Suppose $M=\{ M_t\}_{t\geq 0}$ is a continuous local martingale, and $M_0=0$. Then I often see the following equation
$$\mathbb{E}M_t^2=\mathbb{E}\sum_i(M_{t_{i+1}}^2-M_{t_i}^2)=\mathbb{E}\sum_i(M_{t_{i+1}}-M_{t_i})^2.$$
I am new to stochastic analysis, so the second equation really puzzles me. If we expend the last expression in traditional way, certainly $M_{t_{i+1}}^2-M_{t_i}^2\neq(M_{t_{i+1}}-M_{t_i})^2$. So how does it work?
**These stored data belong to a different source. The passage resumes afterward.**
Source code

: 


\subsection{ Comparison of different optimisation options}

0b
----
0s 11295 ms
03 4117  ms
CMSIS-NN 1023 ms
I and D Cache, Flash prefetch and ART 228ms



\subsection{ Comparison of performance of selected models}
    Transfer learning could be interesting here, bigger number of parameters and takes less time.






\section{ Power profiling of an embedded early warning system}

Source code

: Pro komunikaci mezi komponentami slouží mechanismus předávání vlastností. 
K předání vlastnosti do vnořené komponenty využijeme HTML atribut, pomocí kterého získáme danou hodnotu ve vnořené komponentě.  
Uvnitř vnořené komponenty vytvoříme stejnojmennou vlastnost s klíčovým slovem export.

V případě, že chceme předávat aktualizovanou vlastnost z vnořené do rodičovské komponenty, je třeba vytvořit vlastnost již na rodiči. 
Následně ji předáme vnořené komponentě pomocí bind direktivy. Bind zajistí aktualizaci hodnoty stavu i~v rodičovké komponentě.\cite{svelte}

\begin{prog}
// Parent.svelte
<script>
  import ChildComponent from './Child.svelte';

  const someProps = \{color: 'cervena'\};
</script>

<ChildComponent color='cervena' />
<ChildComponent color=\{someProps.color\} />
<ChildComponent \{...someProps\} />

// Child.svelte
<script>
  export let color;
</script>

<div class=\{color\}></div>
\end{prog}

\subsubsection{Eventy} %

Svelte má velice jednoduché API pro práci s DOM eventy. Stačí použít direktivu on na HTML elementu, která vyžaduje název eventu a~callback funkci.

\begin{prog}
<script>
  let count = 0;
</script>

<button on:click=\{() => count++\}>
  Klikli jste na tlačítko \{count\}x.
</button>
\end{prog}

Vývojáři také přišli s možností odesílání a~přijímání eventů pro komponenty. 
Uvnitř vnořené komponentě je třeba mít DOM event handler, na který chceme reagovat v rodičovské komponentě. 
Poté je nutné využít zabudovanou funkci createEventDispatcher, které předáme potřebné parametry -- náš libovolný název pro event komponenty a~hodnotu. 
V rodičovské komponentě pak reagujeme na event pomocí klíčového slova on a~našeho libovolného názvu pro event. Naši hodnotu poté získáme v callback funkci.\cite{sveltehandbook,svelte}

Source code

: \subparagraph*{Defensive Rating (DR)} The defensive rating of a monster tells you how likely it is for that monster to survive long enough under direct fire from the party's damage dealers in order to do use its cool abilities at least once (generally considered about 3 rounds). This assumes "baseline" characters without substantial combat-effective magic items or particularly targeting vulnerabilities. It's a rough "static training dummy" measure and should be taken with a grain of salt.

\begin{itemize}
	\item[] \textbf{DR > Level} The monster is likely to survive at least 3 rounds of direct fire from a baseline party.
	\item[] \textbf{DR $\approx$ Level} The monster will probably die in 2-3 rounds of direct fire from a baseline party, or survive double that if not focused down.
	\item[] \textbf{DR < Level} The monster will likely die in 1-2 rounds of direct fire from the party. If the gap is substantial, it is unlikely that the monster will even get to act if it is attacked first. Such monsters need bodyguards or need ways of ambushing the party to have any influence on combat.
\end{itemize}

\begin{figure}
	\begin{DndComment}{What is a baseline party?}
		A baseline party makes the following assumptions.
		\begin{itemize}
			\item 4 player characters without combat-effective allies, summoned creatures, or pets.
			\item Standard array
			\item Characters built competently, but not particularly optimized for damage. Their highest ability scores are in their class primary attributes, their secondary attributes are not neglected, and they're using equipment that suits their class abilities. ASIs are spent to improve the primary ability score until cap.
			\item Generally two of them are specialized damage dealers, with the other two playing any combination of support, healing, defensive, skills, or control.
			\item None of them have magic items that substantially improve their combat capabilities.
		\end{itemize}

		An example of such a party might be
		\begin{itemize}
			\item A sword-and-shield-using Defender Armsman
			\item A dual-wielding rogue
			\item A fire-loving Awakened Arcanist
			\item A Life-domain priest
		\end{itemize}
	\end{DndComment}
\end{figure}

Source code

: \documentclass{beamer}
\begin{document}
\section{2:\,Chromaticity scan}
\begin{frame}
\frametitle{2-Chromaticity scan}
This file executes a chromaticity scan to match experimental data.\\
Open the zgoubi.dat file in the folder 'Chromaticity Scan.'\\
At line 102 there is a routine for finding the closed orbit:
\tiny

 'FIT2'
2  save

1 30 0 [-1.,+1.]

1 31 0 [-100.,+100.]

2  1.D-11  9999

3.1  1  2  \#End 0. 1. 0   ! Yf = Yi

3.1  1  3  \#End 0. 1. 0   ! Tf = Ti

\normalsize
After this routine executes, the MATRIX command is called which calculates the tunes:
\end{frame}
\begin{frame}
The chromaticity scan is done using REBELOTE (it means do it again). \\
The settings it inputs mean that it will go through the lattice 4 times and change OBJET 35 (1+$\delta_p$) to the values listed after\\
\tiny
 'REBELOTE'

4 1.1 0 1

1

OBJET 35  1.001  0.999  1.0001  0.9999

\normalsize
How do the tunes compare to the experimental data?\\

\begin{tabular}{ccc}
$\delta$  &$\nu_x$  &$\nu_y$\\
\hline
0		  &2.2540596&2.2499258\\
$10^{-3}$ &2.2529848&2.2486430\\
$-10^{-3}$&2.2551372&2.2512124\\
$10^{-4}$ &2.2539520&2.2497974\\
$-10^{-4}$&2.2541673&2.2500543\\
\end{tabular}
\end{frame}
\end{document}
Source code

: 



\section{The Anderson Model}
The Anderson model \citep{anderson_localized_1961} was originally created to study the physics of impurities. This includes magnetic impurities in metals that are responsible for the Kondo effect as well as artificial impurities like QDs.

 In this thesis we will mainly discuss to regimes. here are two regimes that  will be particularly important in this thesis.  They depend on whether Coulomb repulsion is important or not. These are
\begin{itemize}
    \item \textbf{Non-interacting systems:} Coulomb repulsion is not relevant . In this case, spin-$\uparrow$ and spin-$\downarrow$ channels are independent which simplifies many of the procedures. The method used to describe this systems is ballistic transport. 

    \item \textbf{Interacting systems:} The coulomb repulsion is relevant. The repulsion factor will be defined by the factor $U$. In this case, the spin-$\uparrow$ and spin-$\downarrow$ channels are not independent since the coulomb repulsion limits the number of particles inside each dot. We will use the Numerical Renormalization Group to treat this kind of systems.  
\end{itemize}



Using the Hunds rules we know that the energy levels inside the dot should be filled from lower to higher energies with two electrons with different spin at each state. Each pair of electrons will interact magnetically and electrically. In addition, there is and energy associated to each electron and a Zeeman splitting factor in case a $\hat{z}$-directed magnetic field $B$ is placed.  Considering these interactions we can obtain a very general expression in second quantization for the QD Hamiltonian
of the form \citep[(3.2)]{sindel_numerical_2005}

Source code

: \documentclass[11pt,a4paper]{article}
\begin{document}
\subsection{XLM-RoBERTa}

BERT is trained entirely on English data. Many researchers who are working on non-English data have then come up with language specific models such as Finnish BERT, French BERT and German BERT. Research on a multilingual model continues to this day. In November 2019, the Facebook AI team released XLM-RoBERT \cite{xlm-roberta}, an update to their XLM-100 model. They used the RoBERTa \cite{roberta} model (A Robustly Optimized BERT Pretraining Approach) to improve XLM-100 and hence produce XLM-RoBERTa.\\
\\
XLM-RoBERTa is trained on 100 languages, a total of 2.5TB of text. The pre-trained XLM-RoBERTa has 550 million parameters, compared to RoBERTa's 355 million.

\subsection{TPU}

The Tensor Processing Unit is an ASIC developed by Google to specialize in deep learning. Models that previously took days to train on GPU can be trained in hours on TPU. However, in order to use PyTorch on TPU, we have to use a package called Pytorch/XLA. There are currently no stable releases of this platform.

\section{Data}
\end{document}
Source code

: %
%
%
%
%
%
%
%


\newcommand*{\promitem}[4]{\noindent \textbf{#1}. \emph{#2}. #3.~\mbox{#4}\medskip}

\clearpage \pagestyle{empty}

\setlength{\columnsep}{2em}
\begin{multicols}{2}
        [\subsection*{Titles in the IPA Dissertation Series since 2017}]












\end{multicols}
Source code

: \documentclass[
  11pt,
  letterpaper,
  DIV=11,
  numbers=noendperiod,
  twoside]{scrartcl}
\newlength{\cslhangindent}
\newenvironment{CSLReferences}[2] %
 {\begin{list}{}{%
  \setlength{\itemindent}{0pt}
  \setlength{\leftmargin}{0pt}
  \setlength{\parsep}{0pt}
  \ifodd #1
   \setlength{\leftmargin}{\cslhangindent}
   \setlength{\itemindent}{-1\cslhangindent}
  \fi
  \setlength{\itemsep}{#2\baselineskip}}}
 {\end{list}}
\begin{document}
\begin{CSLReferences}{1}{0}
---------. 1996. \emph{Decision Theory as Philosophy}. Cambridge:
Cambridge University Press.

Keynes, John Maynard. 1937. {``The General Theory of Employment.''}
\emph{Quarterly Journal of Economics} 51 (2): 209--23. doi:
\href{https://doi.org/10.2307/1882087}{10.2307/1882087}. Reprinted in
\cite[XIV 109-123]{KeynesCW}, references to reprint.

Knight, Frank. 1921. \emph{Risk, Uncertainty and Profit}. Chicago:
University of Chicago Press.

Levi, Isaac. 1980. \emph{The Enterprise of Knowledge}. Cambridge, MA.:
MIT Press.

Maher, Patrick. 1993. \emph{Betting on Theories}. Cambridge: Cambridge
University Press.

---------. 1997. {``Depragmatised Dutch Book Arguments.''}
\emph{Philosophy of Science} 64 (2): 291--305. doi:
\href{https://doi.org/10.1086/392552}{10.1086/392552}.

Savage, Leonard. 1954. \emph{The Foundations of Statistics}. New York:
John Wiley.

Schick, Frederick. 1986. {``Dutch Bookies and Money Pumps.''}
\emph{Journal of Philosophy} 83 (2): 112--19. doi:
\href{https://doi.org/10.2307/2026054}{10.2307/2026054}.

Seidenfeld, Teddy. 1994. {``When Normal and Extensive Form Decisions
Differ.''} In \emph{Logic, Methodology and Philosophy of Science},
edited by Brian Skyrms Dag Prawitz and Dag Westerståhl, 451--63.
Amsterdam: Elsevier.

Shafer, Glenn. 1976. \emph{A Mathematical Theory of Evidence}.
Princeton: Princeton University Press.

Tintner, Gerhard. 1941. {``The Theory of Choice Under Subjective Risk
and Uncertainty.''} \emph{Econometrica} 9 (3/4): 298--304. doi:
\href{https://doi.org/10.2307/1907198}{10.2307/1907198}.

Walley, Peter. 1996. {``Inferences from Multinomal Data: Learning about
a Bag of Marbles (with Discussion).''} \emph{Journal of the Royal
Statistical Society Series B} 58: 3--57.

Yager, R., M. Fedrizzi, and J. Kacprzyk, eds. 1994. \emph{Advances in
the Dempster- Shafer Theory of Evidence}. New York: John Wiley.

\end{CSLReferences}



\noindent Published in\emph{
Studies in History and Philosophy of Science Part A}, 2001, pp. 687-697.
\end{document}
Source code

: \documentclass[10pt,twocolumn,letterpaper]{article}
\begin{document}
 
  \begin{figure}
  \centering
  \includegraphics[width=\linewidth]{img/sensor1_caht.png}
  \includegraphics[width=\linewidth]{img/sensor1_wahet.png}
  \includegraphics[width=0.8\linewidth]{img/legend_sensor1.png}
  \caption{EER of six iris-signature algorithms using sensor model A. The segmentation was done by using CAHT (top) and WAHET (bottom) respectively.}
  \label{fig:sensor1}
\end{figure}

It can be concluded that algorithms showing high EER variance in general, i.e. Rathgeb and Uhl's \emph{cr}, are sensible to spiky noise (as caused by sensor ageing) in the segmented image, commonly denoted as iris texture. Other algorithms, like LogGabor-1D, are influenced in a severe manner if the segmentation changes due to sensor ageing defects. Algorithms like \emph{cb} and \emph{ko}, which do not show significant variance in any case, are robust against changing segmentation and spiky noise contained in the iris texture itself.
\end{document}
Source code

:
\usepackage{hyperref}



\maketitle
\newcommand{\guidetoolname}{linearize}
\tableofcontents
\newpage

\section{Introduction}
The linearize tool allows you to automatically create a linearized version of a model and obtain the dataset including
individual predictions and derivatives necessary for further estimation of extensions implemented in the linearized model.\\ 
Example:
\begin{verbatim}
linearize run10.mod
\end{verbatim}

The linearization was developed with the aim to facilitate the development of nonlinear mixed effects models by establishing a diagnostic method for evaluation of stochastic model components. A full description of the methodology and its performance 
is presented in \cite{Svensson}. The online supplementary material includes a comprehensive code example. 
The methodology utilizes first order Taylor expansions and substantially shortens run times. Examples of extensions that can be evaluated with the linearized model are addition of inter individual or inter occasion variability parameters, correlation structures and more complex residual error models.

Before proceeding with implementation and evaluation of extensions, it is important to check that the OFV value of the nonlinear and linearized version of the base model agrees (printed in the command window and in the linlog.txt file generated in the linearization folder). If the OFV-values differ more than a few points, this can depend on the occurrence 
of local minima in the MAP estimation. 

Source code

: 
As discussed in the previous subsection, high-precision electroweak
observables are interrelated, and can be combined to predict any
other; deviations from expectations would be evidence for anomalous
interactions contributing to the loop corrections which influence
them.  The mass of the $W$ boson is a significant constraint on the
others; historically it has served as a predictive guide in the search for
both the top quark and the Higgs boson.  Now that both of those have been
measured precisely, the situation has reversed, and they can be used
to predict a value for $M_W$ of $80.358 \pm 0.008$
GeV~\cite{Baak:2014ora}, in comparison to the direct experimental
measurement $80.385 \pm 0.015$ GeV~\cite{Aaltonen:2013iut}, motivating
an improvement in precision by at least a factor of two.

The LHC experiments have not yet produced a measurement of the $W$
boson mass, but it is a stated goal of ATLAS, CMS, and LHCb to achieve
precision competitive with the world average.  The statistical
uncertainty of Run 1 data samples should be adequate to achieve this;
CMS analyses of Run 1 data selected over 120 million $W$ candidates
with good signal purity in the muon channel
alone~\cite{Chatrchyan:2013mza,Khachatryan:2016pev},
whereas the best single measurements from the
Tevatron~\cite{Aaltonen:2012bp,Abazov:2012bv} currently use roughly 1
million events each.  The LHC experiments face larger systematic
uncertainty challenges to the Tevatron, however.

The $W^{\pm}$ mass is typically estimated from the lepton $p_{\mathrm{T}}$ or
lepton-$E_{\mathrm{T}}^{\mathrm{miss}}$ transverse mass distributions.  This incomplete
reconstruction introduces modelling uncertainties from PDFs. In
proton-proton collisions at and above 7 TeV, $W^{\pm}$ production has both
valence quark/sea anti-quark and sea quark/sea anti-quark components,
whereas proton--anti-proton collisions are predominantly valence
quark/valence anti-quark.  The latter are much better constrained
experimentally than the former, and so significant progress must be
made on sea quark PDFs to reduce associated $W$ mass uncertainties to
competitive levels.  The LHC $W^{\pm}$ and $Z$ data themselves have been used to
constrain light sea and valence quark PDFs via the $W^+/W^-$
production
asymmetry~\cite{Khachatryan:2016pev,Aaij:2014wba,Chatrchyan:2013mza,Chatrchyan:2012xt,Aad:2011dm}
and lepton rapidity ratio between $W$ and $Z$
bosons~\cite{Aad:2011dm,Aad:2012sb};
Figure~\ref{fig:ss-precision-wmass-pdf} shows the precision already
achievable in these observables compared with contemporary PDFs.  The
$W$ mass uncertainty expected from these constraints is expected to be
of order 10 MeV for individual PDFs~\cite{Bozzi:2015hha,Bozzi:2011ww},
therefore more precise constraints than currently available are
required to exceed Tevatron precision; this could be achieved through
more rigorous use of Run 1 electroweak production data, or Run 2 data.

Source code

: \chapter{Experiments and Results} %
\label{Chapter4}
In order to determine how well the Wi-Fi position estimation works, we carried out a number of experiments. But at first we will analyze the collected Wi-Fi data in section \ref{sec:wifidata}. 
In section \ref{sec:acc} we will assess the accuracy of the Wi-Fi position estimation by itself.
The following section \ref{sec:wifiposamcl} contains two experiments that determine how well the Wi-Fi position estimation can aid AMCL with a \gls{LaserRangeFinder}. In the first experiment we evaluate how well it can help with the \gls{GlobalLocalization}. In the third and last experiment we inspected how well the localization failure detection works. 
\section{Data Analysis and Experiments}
While it certain isn't true that $M_{t_{i+1}}^2 - M_{t_i}^2 = (M_{t_{i+1}} - M_{t_i})^2$, their expectations are the same. To see this, first assume that $M$ is a martingale, and use the tower property for conditional expectations: $$\begin{align*} \mathbb{E}[(M_{t_{i+1}} - M_{t_i})^2] &= \mathbb{E}(M_{t_{i+1}}^2) - \mathbb{E}[\mathbb{E}(2M_{t_{i+1} M_{t_i}} \, | \, \mathcal{F}_{t_i})] + \mathbb{E}(M_{t_{i}}^2) & \text{(tower property)}\\ &= \mathbb{E}(M_{t_{i+1}}^2) - 2\mathbb{E}[M_{t_i}\mathbb{E}(M_{t_{i+1} } \, | \, \mathcal{F}_{t_i})] + \mathbb{E}(M_{t_{i}}^2) & (M_{t_i} \text{ is }\mathcal{F}_{t_i}\text{-measurable}) \\ &= \mathbb{E}(M_{t_{i+1}}^2) - 2\mathbb{E}[M_{t_i}^2] + \mathbb{E}(M_{t_{i}}^2) & (\mathbb{E}(M_{t_{i+1} } \, | \, \mathcal{F}_{t_i}) = M_{t_i}) \\ &= \mathbb{E}(M_{t_{i+1}}^2 - M_{t_i}^2) \end{align*}$$
If $M$ is a local martingale, let $(\tau^n)$ be a localising sequence of stopping times (i.e. the processes $M_{t\land \tau^n}$ are martingales and $\tau^n \to \infty$ almost surely); then: $$\begin{align*} \mathbb{E}[(M_{t_{i+1}} - M_{t_i})^2] &= \lim_{n \to \infty} \mathbb{E}[(M_{t_{i+1} \land \tau^n} - M_{t_i\land \tau^n})^2] \\ &= \lim_{n \to \infty }\mathbb{E}(M_{t_{i+1} \land \tau^n}^2) - \mathbb{E}(M_{t_{i} \land \tau^n}^2) \\ &= \mathbb{E}(M_{t_{i+1}}^2 - M_{t_i}^2) \end{align*}$$